◆ **Records from a data source**:
*** Block opens ***

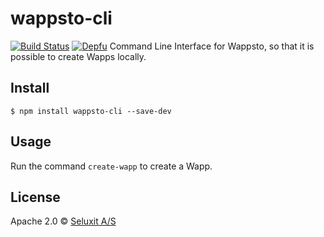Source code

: # wappsto-cli
[![Build Status](https://travis-ci.com/Wappsto/wappsto-cli.svg?branch=master)](https://travis-ci.com/Wappsto/wappsto-cli)
[![Depfu](https://badges.depfu.com/badges/c25acea9b059ab7760cb61d1de54f29d/overview.svg)](https://depfu.com/github/Wappsto/wappsto-cli?project_id=7056)
Command Line Interface for Wappsto, so that it is possible to create Wapps locally.


## Install

```
$ npm install wappsto-cli --save-dev
```

## Usage

Run the command `create-wapp` to create a Wapp.

## License

Apache 2.0 © [Seluxit A/S](http://seluxit.com)
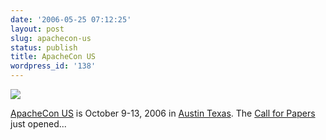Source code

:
 ```yaml
---
date: '2006-05-25 07:12:25'
layout: post
slug: apachecon-us
status: publish
title: ApacheCon US
wordpress_id: '138'
---
```


[![](http://www.us.apachecon.com/images/ASF-us-2006-web_masthead.jpg)](http://www.us.apachecon.com/)


[ApacheCon US](http://www.us.apachecon.com/) is October 9-13, 2006 in [Austin Texas](http://en.wikipedia.org/wiki/Austin,_Texas).  The [Call for Papers](http://www.us.apachecon.com/html/cfp.html) just opened...
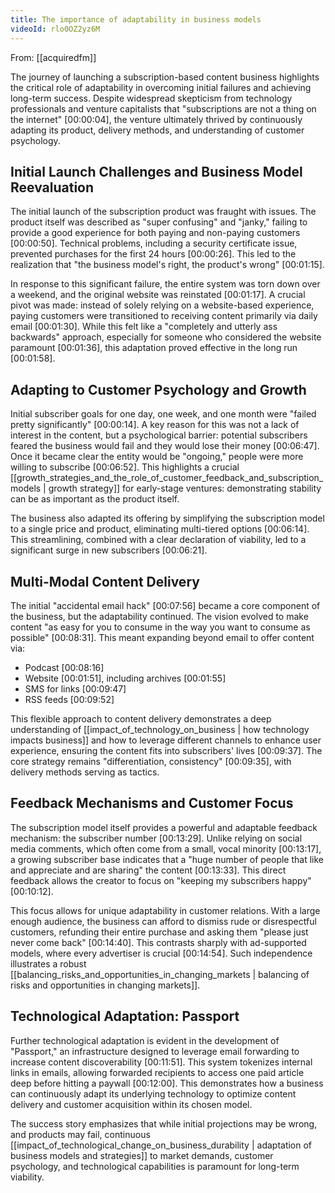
 ```yaml
---
title: The importance of adaptability in business models
videoId: rlo0OZ2yz6M
---
```


From: [[acquiredfm]] <br/> 

The journey of launching a subscription-based content business highlights the critical role of adaptability in overcoming initial failures and achieving long-term success. Despite widespread skepticism from technology professionals and venture capitalists that "subscriptions are not a thing on the internet" <a class="yt-timestamp" data-t="00:00:04">[00:00:04]</a>, the venture ultimately thrived by continuously adapting its product, delivery methods, and understanding of customer psychology.

## Initial Launch Challenges and Business Model Reevaluation

The initial launch of the subscription product was fraught with issues. The product itself was described as "super confusing" and "janky," failing to provide a good experience for both paying and non-paying customers <a class="yt-timestamp" data-t="00:00:50">[00:00:50]</a>. Technical problems, including a security certificate issue, prevented purchases for the first 24 hours <a class="yt-timestamp" data-t="00:00:26">[00:00:26]</a>. This led to the realization that "the business model's right, the product's wrong" <a class="yt-timestamp" data-t="00:01:15">[00:01:15]</a>.

In response to this significant failure, the entire system was torn down over a weekend, and the original website was reinstated <a class="yt-timestamp" data-t="00:01:17">[00:01:17]</a>. A crucial pivot was made: instead of solely relying on a website-based experience, paying customers were transitioned to receiving content primarily via daily email <a class="yt-timestamp" data-t="00:01:30">[00:01:30]</a>. While this felt like a "completely and utterly ass backwards" approach, especially for someone who considered the website paramount <a class="yt-timestamp" data-t="00:01:36">[00:01:36]</a>, this adaptation proved effective in the long run <a class="yt-timestamp" data-t="00:01:58">[00:01:58]</a>.

## Adapting to Customer Psychology and Growth

Initial subscriber goals for one day, one week, and one month were "failed pretty significantly" <a class="yt-timestamp" data-t="00:00:14">[00:00:14]</a>. A key reason for this was not a lack of interest in the content, but a psychological barrier: potential subscribers feared the business would fail and they would lose their money <a class="yt-timestamp" data-t="00:06:47">[00:06:47]</a>. Once it became clear the entity would be "ongoing," people were more willing to subscribe <a class="yt-timestamp" data-t="00:06:52">[00:06:52]</a>. This highlights a crucial [[growth_strategies_and_the_role_of_customer_feedback_and_subscription_models | growth strategy]] for early-stage ventures: demonstrating stability can be as important as the product itself.

The business also adapted its offering by simplifying the subscription model to a single price and product, eliminating multi-tiered options <a class="yt-timestamp" data-t="00:06:14">[00:06:14]</a>. This streamlining, combined with a clear declaration of viability, led to a significant surge in new subscribers <a class="yt-timestamp" data-t="00:06:21">[00:06:21]</a>.

## Multi-Modal Content Delivery

The initial "accidental email hack" <a class="yt-timestamp" data-t="00:07:56">[00:07:56]</a> became a core component of the business, but the adaptability continued. The vision evolved to make content "as easy for you to consume in the way you want to consume as possible" <a class="yt-timestamp" data-t="00:08:31">[00:08:31]</a>. This meant expanding beyond email to offer content via:
*   Podcast <a class="yt-timestamp" data-t="00:08:16">[00:08:16]</a>
*   Website <a class="yt-timestamp" data-t="00:01:51">[00:01:51]</a>, including archives <a class="yt-timestamp" data-t="00:01:55">[00:01:55]</a>
*   SMS for links <a class="yt-timestamp" data-t="00:09:47">[00:09:47]</a>
*   RSS feeds <a class="yt-timestamp" data-t="00:09:52">[00:09:52]</a>

This flexible approach to content delivery demonstrates a deep understanding of [[impact_of_technology_on_business | how technology impacts business]] and how to leverage different channels to enhance user experience, ensuring the content fits into subscribers' lives <a class="yt-timestamp" data-t="00:09:37">[00:09:37]</a>. The core strategy remains "differentiation, consistency" <a class="yt-timestamp" data-t="00:09:35">[00:09:35]</a>, with delivery methods serving as tactics.

## Feedback Mechanisms and Customer Focus

The subscription model itself provides a powerful and adaptable feedback mechanism: the subscriber number <a class="yt-timestamp" data-t="00:13:29">[00:13:29]</a>. Unlike relying on social media comments, which often come from a small, vocal minority <a class="yt-timestamp" data-t="00:13:17">[00:13:17]</a>, a growing subscriber base indicates that a "huge number of people that like and appreciate and are sharing" the content <a class="yt-timestamp" data-t="00:13:33">[00:13:33]</a>. This direct feedback allows the creator to focus on "keeping my subscribers happy" <a class="yt-timestamp" data-t="00:10:12">[00:10:12]</a>.

This focus allows for unique adaptability in customer relations. With a large enough audience, the business can afford to dismiss rude or disrespectful customers, refunding their entire purchase and asking them "please just never come back" <a class="yt-timestamp" data-t="00:14:40">[00:14:40]</a>. This contrasts sharply with ad-supported models, where every advertiser is crucial <a class="yt-timestamp" data-t="00:14:54">[00:14:54]</a>. Such independence illustrates a robust [[balancing_risks_and_opportunities_in_changing_markets | balancing of risks and opportunities in changing markets]].

## Technological Adaptation: Passport

Further technological adaptation is evident in the development of "Passport," an infrastructure designed to leverage email forwarding to increase content discoverability <a class="yt-timestamp" data-t="00:11:51">[00:11:51]</a>. This system tokenizes internal links in emails, allowing forwarded recipients to access one paid article deep before hitting a paywall <a class="yt-timestamp" data-t="00:12:00">[00:12:00]</a>. This demonstrates how a business can continuously adapt its underlying technology to optimize content delivery and customer acquisition within its chosen model.

The success story emphasizes that while initial projections may be wrong, and products may fail, continuous [[impact_of_technological_change_on_business_durability | adaptation of business models and strategies]] to market demands, customer psychology, and technological capabilities is paramount for long-term viability.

*** Block closes ***

◆ **Work instructions**: Copy exactly the lines from the first line of the records above through the line with "From: [[acquiredfm]] <br/>", both included, and nothing else. Pictures stay out.

◆ **Solved exercise**:
Source code

: # wappsto-cli
[![Build Status](https://travis-ci.com/Wappsto/wappsto-cli.svg?branch=master)](https://travis-ci.com/Wappsto/wappsto-cli)
[![Depfu](https://badges.depfu.com/badges/c25acea9b059ab7760cb61d1de54f29d/overview.svg)](https://depfu.com/github/Wappsto/wappsto-cli?project_id=7056)
Command Line Interface for Wappsto, so that it is possible to create Wapps locally.


## Install

```
$ npm install wappsto-cli --save-dev
```

## Usage

Run the command `create-wapp` to create a Wapp.

## License

Apache 2.0 © [Seluxit A/S](http://seluxit.com)
Source code

:
 ```yaml
---
date: '2006-05-25 07:12:25'
layout: post
slug: apachecon-us
status: publish
title: ApacheCon US
wordpress_id: '138'
---
```


[![](http://www.us.apachecon.com/images/ASF-us-2006-web_masthead.jpg)](http://www.us.apachecon.com/)


[ApacheCon US](http://www.us.apachecon.com/) is October 9-13, 2006 in [Austin Texas](http://en.wikipedia.org/wiki/Austin,_Texas).  The [Call for Papers](http://www.us.apachecon.com/html/cfp.html) just opened...
 ```yaml
---
title: The importance of adaptability in business models
videoId: rlo0OZ2yz6M
---
```


From: [[acquiredfm]] <br/> 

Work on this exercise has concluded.